* [Exercise aim] Which lines below include the string "time"? Please show each one.

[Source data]
---------------

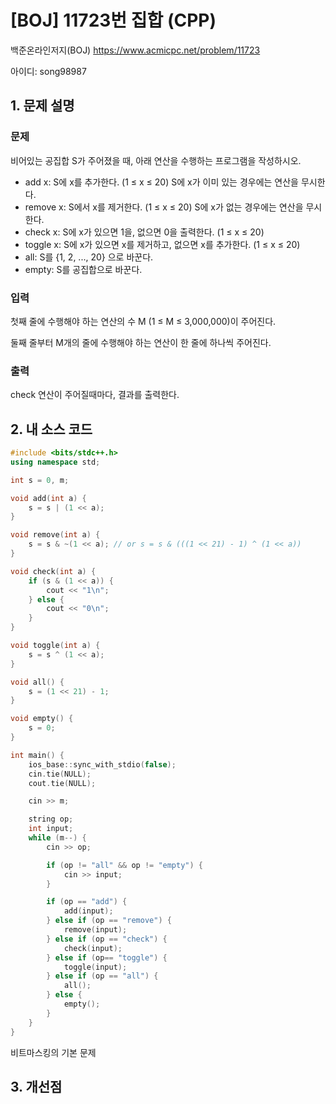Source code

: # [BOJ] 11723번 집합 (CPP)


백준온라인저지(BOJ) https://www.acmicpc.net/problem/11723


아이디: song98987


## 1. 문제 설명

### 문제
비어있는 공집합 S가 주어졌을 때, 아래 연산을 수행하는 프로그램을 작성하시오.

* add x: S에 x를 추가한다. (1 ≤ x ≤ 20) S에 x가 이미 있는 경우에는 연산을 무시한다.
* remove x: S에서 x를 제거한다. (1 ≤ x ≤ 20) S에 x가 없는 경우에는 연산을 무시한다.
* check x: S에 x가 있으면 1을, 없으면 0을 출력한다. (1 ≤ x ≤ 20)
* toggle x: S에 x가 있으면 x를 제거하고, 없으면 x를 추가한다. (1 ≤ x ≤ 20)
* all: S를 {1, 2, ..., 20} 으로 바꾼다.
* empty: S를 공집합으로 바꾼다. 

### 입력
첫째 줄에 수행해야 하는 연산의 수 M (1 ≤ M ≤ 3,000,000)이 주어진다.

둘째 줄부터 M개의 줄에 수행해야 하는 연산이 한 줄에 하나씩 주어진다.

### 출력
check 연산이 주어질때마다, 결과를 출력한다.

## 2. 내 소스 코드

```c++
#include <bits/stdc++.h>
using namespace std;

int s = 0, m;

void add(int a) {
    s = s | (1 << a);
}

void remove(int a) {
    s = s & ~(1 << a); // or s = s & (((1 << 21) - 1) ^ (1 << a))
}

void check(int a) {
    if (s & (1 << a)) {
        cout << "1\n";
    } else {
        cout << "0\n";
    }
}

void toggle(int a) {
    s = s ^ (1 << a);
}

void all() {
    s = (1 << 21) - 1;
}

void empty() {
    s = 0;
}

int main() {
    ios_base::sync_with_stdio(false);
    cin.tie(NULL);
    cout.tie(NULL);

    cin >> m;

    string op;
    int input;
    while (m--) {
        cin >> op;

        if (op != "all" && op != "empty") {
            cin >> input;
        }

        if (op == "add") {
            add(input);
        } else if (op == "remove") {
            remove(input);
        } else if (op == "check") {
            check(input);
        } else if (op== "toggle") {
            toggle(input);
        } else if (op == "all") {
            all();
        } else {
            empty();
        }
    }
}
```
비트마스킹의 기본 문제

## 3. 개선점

---------------

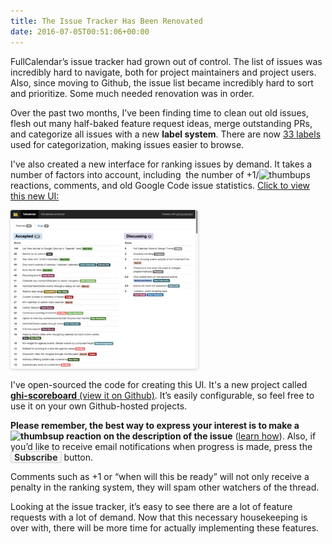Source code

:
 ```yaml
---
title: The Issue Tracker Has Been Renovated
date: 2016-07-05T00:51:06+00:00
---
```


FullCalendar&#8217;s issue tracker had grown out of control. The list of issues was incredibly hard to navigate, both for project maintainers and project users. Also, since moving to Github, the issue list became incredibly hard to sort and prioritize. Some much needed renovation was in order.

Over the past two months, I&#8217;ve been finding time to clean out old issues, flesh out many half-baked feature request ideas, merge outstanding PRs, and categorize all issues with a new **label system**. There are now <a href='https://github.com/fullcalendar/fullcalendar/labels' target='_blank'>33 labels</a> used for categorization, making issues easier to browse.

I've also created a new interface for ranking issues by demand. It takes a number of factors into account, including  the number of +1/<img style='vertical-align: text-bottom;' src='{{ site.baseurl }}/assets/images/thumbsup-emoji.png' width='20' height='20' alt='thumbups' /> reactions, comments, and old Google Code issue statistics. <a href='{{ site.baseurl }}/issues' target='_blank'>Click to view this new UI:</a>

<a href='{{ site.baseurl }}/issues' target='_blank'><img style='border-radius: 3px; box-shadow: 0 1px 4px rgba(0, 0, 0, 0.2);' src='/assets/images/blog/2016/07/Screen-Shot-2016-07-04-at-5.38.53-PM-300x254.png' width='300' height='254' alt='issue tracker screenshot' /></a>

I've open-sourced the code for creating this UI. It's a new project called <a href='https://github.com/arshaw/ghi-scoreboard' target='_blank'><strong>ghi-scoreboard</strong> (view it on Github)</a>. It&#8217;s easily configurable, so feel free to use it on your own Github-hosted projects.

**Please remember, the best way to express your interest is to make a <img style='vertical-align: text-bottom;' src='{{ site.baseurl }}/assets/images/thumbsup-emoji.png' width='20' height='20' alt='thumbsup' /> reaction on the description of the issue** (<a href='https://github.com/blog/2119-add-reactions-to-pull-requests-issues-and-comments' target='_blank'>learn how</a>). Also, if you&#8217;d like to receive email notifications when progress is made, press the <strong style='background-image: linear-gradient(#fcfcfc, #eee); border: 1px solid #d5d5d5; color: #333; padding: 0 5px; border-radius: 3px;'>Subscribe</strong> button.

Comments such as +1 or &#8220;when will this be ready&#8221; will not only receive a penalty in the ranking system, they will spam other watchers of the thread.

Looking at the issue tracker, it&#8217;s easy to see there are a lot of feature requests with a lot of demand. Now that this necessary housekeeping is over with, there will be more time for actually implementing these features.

---------------

* [Response to this exercise]
Over the past two months, I&#8217;ve been finding time to clean out old issues, flesh out many half-baked feature request ideas, merge outstanding PRs, and categorize all issues with a new **label system**. There are now <a href='https://github.com/fullcalendar/fullcalendar/labels' target='_blank'>33 labels</a> used for categorization, making issues easier to browse.
Looking at the issue tracker, it&#8217;s easy to see there are a lot of feature requests with a lot of demand. Now that this necessary housekeeping is over with, there will be more time for actually implementing these features.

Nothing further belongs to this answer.